Worship is giving God the best that He has given you. Be careful what you do with the best you have. Whenever you get a blessing from God, give it back to Him as a love gift. Take time to meditate before God and offer the blessing back to Him in a deliberate act of worship. If you hoard a thing for yourself, it will turn into spiritual dry rot, as the manna did when it was hoarded. God will never let you hold a spiritual thing for yourself, it has to be given back to Him that He may make it a blessing to others.
"And when He had spoken this, He saith unto him, Follow Me." Three years before, Jesus had said – "Follow Me," and Peter had followed easily, the fascination of Jesus was upon him, he did not need the Holy Spirit to help him to do it. Then he came to the place where he denied Jesus, and his heart broke. Then he received the Holy Spirit, and now Jesus says again – "Follow Me." There is no figure in front now saving the Lord Jesus Christ. The first "Follow Me" had nothing mystical in it, it was an external following; now it is a following in internal martyrdom (cf. John 21:18).
There are times when you cannot understand why you cannot do what you want to do. When God brings the blank space, see that you do not fill it in, but wait. The blank space may come in order to teach you what sanctification means, or it may come after sanctification to teach you what service means. Never run before God’s guidance. If there is the slightest doubt, then He is not guiding.
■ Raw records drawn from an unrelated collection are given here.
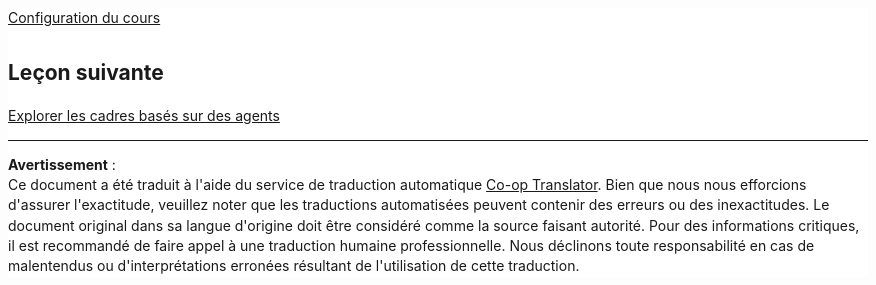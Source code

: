 [Configuration du cours](../00-course-setup/README.md)

## Leçon suivante

[Explorer les cadres basés sur des agents](../02-explore-agentic-frameworks/README.md)

---

**Avertissement** :  
Ce document a été traduit à l'aide du service de traduction automatique [Co-op Translator](https://github.com/Azure/co-op-translator). Bien que nous nous efforcions d'assurer l'exactitude, veuillez noter que les traductions automatisées peuvent contenir des erreurs ou des inexactitudes. Le document original dans sa langue d'origine doit être considéré comme la source faisant autorité. Pour des informations critiques, il est recommandé de faire appel à une traduction humaine professionnelle. Nous déclinons toute responsabilité en cas de malentendus ou d'interprétations erronées résultant de l'utilisation de cette traduction.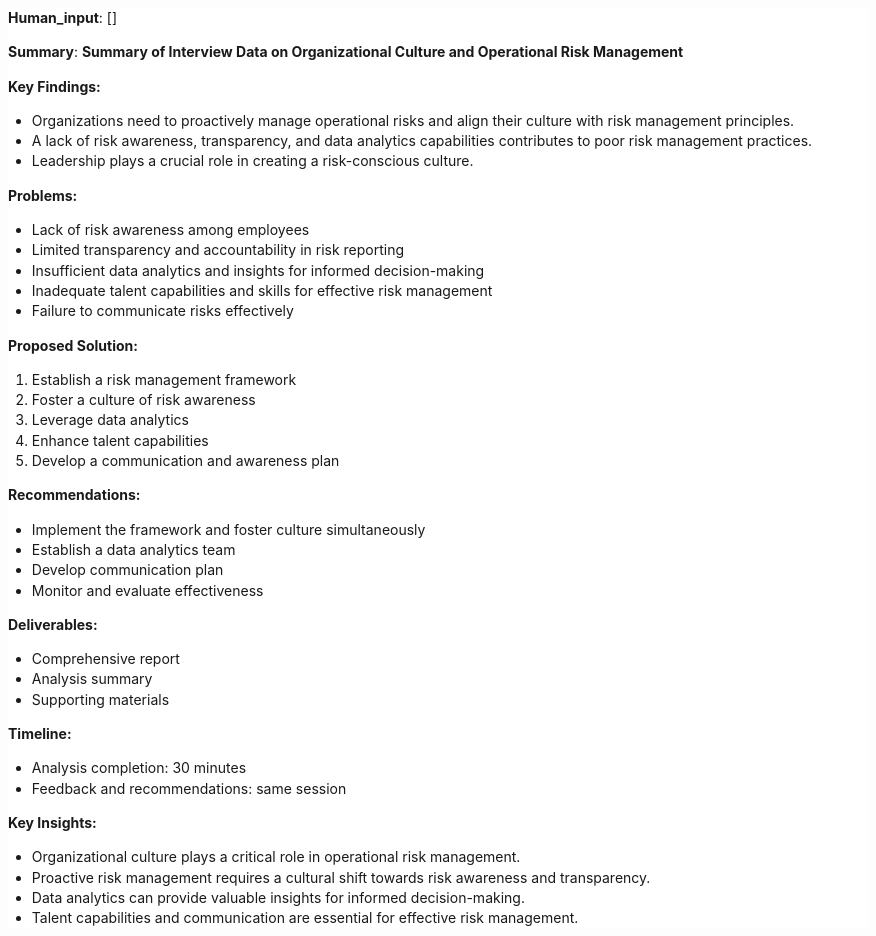**Human_input**: []

**Summary**: **Summary of Interview Data on Organizational Culture and Operational Risk Management**

**Key Findings:**

* Organizations need to proactively manage operational risks and align their culture with risk management principles.
* A lack of risk awareness, transparency, and data analytics capabilities contributes to poor risk management practices.
* Leadership plays a crucial role in creating a risk-conscious culture.

**Problems:**

* Lack of risk awareness among employees
* Limited transparency and accountability in risk reporting
* Insufficient data analytics and insights for informed decision-making
* Inadequate talent capabilities and skills for effective risk management
* Failure to communicate risks effectively

**Proposed Solution:**

1. Establish a risk management framework
2. Foster a culture of risk awareness
3. Leverage data analytics
4. Enhance talent capabilities
5. Develop a communication and awareness plan

**Recommendations:**

* Implement the framework and foster culture simultaneously
* Establish a data analytics team
* Develop communication plan
* Monitor and evaluate effectiveness

**Deliverables:**

* Comprehensive report
* Analysis summary
* Supporting materials

**Timeline:**

* Analysis completion: 30 minutes
* Feedback and recommendations: same session

**Key Insights:**

* Organizational culture plays a critical role in operational risk management.
* Proactive risk management requires a cultural shift towards risk awareness and transparency.
* Data analytics can provide valuable insights for informed decision-making.
* Talent capabilities and communication are essential for effective risk management.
Whenever there is doubt – don’t.
A man who has not been born of the Spirit of God will tell you that the teachings of Jesus are simple. But when you are baptized with the Holy Ghost, you find "clouds and darkness are round about Him." When we come into close contact with the teachings of Jesus Christ we have our first insight into this aspect of things. The only possibility of understanding the teaching of Jesus is by the light of the Spirit of God on the inside. If we have never had the experience of taking our commonplace religious shoes off our commonplace religious feet, and getting rid of all the undue familiarity with which we approach God, it is questionable whether we have ever stood in His presence. The people who are flippant and familiar are those who have never yet been introduced to Jesus Christ. After the amazing delight and liberty of realizing what Jesus Christ does, comes the impenetrable darkness of realizing Who He is.
Have you been "out" in this way? If so, there is no logical statement possible when anyone asks you what you are doing. One of the difficulties in Christian work is this question – "What do you expect to do?" You do not know what you are going to do; the only thing you know is that God knows what He is doing. Continually revise your attitude towards God and see if it is a going out of everything, trusting in God entirely. It is this attitude that keeps you in perpetual wonder – you do not know what God is going to do next. Each morning you wake it is to be a "going out," building in confidence on God. "Take no thought for your life, . . . nor yet for your body" – take no thought for the things for which you did take thought before you "went out."